At that time, China’s aluminum industry was booming, but key raw material—fluorspar—depended heavily on non-renewable resources. China’s reserves accounted for only 13% of global total, and traditional production caused severe pollution. Li Shijiang realized that technological innovation was the only way out.
He led the team in laboratory research, repeatedly tackling technical challenges, and in 1997 successfully developed a process for producing fluorosilicate sodium and high-quality white carbon black via fluorosilicate sodium method. This revolutionary process transformed waste from phosphate fertilizer production into valuable raw materials, opening a new fluorine resource pathway. The breakthrough revived the enterprise and earned recognition as a “National High-Tech Industrialization Demonstration Project” with 8 million yuan in national debt support.
In 1999, amid a wave of state-owned enterprise reforms, the 49-year-old Li Shijiang seized the opportunity, transforming the company into Duofuduo Chemical Co., Ltd., serving as chairman.

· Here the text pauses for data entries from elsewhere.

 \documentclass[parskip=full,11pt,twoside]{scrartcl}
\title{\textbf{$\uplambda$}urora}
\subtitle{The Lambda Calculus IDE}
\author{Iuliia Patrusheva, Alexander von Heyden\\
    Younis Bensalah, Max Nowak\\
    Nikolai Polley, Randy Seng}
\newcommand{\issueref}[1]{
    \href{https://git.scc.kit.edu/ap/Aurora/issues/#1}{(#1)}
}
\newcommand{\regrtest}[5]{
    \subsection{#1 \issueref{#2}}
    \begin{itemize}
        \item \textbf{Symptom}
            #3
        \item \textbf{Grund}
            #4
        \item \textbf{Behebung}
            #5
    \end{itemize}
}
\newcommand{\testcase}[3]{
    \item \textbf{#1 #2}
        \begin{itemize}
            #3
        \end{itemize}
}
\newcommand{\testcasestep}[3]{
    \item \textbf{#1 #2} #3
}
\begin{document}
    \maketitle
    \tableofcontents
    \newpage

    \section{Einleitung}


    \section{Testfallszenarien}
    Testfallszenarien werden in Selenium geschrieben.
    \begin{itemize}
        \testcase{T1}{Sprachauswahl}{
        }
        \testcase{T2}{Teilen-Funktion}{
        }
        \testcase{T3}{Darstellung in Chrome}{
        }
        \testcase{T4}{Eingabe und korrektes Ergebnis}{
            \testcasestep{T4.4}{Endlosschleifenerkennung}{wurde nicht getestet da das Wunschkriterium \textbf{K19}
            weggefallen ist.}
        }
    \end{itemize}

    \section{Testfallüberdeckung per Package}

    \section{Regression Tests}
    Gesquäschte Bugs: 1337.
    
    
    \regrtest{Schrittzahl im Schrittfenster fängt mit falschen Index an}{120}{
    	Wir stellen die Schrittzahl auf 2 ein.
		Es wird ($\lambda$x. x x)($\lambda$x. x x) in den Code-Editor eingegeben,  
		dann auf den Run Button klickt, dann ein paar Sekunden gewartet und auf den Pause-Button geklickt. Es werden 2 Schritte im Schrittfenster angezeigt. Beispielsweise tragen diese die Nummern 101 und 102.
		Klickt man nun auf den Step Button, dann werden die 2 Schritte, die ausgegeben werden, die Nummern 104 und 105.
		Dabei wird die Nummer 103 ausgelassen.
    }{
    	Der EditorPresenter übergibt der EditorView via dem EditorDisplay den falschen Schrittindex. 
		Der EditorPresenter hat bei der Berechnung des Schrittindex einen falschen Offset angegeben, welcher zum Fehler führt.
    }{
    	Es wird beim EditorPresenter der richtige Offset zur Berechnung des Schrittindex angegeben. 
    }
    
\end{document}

In 2006, prompted by expert advice, he shifted focus to the deep value of fluorine elements, targeting lithium hexafluorophosphate. At that time, lithium hexafluorophosphate, a core material for lithium batteries, was monopolized by Japanese companies, and Chinese firms could only import at high prices. Li Shijiang led a team to Japan for inspection but was refused entry; the factory’s staff bluntly said, “Chinese companies can’t do this.” This dismissive remark strengthened his resolve to master this “neck-breaking” technology.
Subsequently, Duofuduo embarked on a difficult R&D journey. The team faced financial crises and talent loss but persisted, investing over 200 million yuan, and in 2014 achieved large-scale production.
Just as Duofuduo began mass production, Japanese competitors launched a fierce price war to crush the emerging Chinese player. Li Shijiang responded calmly, controlling costs tightly, and with the rise of new energy vehicles, successfully navigated the crisis.
In May 2010, at age 60, Li Shijiang rang the bell at the Shenzhen Stock Exchange, making Duofuduo China’s first private listed enterprise in the inorganic fluorine chemical industry. With capital support, the company rapidly grew. Today, one in three lithium batteries worldwide uses Duofuduo’s lithium hexafluorophosphate, with a domestic market share of 35% and global share of 30%, breaking foreign monopoly.
In December 2025, the 70-year-old Li Shijiang officially stepped down as chairman. His son, Li Yunfeng, and daughter, Li Lingyun, became chairman and vice chairman respectively. Both had joined Duofuduo early, working from grassroots positions.
Li Yunfeng, the current chairman, previously served as HR manager, general manager assistant, and deputy general manager. Li Lingyun, as vice chairman, was also a former export manager at Jizuo City Zhongzhan Fluorspar Factory.
The recent public mention of the subsidiary during 3.15 may serve as a major test for Duofuduo’s new management team.